Although the authors fully acknowledge that many of the practices described in the Standards are not feasible in the classroom because, after all, instructors are not publishing their tests for public use; however, they do state that “the core expectations of validity, reliability/precision, and fairness should be considered in the development of such tests” (p. 183).

In academics, usually the main purpose of giving an exam is to determine a student’s level of mastery of the material and skills covered in a course. Although tests can be used for many other reasons (licensure, placement, progress monitoring), the focus here will be on measuring content mastery, with the ultimate goal of helping to assign grades.

Therefore, with the goal of content mastery in mind, the requirements of a test are quite simple. First, the test needs to include relevant material and skills from a course (validity). Second, it needs to be able to discriminate between those students who have acquired knowledge, skills, and abilities from those students who have not (validity). Third, it needs to be consistent and not award different grades to two people with the same knowledge (reliability). Finally, it needs to be equally accessible to all students enrolled in the course and free from bias (fairness). If a test meets these requirements, then an instructor has evidence that the test is good and defensible.

Purpose of Blog

The purpose of this blog is to help instructors and teaching assistants at academic institutions to create quality exams. This is part of a larger project, which will eventually include a book. Given that it will take quite awhile to actually publish a book, I wanted to disseminate this information sooner rather than later because the benefits of creating quality exams are significant and straightforward. With better exams, instructors can more accurately assess student knowledge, reduce student complaints, and avoid lawsuits.

A quick overview of how to develop effective tests is needed because professors and TAs are hired or admitted into their departments because of their expertise in their field and are simply never exposed to testing theory and its applications. I certainly never was, and yet as a teaching assistant, I was given the responsibility of creating exam questions and scoring exams for hundreds of students. I certainly could have benefited from a bit of knowledge about testing at that time.

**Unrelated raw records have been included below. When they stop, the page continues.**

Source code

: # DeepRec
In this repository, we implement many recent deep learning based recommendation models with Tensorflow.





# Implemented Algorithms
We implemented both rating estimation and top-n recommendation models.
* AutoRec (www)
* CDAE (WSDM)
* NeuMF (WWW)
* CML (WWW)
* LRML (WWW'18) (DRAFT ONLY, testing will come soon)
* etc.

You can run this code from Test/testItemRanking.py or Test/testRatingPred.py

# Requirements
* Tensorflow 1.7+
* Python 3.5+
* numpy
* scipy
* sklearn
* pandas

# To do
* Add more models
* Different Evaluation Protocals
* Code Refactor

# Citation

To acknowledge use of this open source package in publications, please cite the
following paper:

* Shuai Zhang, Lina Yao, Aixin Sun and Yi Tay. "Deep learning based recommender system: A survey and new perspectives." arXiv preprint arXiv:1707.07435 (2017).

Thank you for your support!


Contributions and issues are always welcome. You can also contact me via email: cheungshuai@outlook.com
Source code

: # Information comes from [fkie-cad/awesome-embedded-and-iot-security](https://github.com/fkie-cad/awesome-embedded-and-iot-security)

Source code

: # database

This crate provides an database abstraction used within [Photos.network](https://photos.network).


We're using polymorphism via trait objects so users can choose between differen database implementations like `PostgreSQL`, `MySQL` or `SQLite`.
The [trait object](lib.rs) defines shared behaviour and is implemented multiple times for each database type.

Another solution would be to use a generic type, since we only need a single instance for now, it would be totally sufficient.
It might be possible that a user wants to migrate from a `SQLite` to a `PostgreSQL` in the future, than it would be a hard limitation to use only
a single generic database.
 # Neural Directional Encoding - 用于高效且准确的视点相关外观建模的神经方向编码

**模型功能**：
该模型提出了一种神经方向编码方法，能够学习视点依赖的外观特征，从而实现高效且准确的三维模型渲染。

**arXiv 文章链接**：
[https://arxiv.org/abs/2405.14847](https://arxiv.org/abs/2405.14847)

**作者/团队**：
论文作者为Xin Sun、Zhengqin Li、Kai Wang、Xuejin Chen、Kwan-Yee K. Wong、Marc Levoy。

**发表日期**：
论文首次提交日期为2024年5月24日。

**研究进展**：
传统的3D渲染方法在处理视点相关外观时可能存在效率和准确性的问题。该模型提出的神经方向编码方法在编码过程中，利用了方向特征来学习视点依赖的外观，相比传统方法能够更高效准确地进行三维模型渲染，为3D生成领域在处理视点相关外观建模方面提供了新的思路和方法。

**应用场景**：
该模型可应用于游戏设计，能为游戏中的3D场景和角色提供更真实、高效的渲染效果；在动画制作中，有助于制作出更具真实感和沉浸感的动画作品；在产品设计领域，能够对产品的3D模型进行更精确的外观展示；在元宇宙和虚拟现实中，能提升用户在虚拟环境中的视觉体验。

Now, more than a decade later, after receiving postdoctorate training in tests and measurements and working in the field of assessment for over 10 years, my goal is to transfer my knowledge of testing to enable anyone in an academic environment responsible for assessing students to create the best exams possible.

Granted, there are many books published on the topic. However, most books on the subject are written as lengthy textbooks costing hundreds of dollars. There are also many websites that discuss the creation of exams, but like many of the textbooks, the websites often include prescriptive advice without ever explaining why the advice is sound. In contrast, the aim of this blog is to introduce busy academics to the guidelines but also to convey why the guidelines are worth following. Thanks for reading.